While these riots in Scotland occurred first, they tend to receive less scholarly attention than the similarly-motivated Gordon Riots that broke out in London in 1780. What is written on the Scottish riots seldom brings together both sides of the story. The contemporary expert of this historical event, Robert Kent Donovan, has focused his studies on the political significance of these riots for the Presbyterian Popular party in Scotland. Much of the work representing the Catholic experience is confined to chronological histories, written with very little objective analysis of the context and motivations of the Scots Catholics during this time of upheaval. In order to gain a more complete picture of the riots, it was my goal to work with sources written and published by both sides of the Catholic Relief crisis in Scotland to investigate the interplay of religion, liberty, and civil unrest caused by mass anxiety.

I was able to travel to the Scottish Catholic Archives at the University of Aberdeen over Winter Break to research their collection of manuscripts and published materials that related to the 1778-9 riots. Of particular interest were the letters and writings of Bishop George Hay, who led the Scottish Catholics at the time and was an integral player in the negotiations between the Government and the Catholic community. Bishop Hay became the face of the Scottish Catholics and the riots that occurred in February 1779 led to the burning of his newly-built home and chapel in Edinburgh. His observations as both an actor and a bystander in this story provide illuminating details on how the civil unrest grew against Catholics in a short period of months.

Through my work in the archives, I began to piece together the shift from generally peaceful interactions between Catholics and Protestants to the frenzy that was whipped up against a poor and marginalized religious community once they began the process to be legally recognized. Specifically, it was interesting that much of the published anti-Catholic rhetoric proclaimed a belief in religious liberty, but paradoxically opposed relief because of the perceived civil threat that Catholics posed to the Protestant order. In an era when religious freedom was taken to be an ideal, the very fact that riots occurred to maintain laws that persecuted based on religion speaks to an underlying discontinuity of philosophy in regards to religious liberty. It is the goal of my thesis to examine this phenomenon of wide-spread anxiety leading to this violence, and evaluate how the situation of Scotland in the 1770s facilitated this instance of sectarian conflict. Finally, my project emphasizes the role that Scottish Catholics played in this story, not just as victims of religious violence, but also as independent actors trying to establish a balance between an increasingly lenient government and the Protestant neighbors that called for their heads.

I am deeply indebted to the Nanovic Institute for the opportunity to travel and research a topic that I find so interesting.
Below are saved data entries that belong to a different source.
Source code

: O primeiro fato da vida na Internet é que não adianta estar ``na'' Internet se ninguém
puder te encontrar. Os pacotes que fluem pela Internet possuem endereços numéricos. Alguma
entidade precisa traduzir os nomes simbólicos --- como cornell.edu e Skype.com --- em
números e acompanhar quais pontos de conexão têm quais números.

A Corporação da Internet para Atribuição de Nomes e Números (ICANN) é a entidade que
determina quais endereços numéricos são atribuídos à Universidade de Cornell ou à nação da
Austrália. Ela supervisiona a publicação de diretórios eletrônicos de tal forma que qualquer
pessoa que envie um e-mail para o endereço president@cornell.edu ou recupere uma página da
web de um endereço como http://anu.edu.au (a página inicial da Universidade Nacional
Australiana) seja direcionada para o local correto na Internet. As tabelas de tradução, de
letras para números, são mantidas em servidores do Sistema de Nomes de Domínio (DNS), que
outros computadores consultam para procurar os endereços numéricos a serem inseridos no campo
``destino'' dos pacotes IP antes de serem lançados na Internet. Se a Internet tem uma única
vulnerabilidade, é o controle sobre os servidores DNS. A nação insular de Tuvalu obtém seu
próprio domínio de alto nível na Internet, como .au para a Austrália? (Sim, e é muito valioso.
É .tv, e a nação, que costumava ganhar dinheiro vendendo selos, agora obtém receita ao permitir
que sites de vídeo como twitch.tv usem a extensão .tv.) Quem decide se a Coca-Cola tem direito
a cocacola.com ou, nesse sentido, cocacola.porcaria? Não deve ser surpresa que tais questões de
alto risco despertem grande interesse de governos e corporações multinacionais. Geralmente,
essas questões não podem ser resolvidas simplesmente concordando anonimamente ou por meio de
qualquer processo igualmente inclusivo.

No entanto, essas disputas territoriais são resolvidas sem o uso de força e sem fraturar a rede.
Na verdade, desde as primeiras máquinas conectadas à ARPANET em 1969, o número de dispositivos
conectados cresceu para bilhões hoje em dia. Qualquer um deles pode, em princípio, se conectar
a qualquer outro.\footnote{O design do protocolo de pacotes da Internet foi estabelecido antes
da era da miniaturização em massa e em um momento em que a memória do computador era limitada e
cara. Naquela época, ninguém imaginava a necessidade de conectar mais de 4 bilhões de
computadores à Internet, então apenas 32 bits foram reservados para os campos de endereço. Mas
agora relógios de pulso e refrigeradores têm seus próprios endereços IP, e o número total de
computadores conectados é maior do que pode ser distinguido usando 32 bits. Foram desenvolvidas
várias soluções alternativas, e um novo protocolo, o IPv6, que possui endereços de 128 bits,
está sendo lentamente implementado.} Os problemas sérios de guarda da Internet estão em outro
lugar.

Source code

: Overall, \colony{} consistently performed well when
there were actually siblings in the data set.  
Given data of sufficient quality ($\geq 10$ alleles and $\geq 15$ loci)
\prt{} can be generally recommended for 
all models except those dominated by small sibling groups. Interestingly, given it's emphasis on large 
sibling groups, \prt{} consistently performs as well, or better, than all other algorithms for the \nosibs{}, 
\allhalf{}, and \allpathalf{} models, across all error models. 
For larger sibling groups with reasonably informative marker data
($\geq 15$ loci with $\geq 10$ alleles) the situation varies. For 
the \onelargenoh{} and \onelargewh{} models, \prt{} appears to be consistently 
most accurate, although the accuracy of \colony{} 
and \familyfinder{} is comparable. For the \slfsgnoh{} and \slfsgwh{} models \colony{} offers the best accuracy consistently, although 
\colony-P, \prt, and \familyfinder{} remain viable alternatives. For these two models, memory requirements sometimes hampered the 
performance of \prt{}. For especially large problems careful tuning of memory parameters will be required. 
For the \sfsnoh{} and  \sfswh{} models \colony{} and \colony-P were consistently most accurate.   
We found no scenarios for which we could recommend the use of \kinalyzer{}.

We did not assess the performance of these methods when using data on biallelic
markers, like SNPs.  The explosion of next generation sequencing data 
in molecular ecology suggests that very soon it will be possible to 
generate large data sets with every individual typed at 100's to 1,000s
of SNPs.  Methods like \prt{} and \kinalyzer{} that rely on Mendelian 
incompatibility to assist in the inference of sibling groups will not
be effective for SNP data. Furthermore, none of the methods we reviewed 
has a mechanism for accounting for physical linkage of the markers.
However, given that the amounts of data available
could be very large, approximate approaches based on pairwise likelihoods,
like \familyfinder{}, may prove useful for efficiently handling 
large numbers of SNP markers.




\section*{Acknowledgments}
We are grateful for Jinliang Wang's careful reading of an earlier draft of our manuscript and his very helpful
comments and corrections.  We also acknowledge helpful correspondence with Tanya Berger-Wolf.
Besides being able to gain valuable archival research skills, my time in Aberdeen allowed me to further connect with the Scottish Catholic community I had been studying. One of the most significant moments of my entire trip was exploring Aberdeen in the evening to find the first permanent Catholic chapel to exist in the city since the Reformation. After wandering down an alley and walking past it multiple times, I finally spotted the non-descript entrance to a small apartment and chapel that served as the sacred meeting place for the Catholics of Aberdeen during the time of the riots. Through my own difficulty locating the building, I was able to gain a greater understanding of what being part of a persecuted religious group might be like, always knowing that openly practicing your faith could be dangerous. Standing in the tiny chapel, I was struck by the continuity of history. Through this opportunity to study the events that happened in Scotland over 200 years ago, I recognized many of the same characteristics of bigotry in 18th century broadsheets as I see in the media today. Unfortunately, prejudice has not gone away, but hopefully through understanding the mechanism through which prejudice grows, we can avoid violent outbursts like the anti-Catholic riots of 18th century Scotland.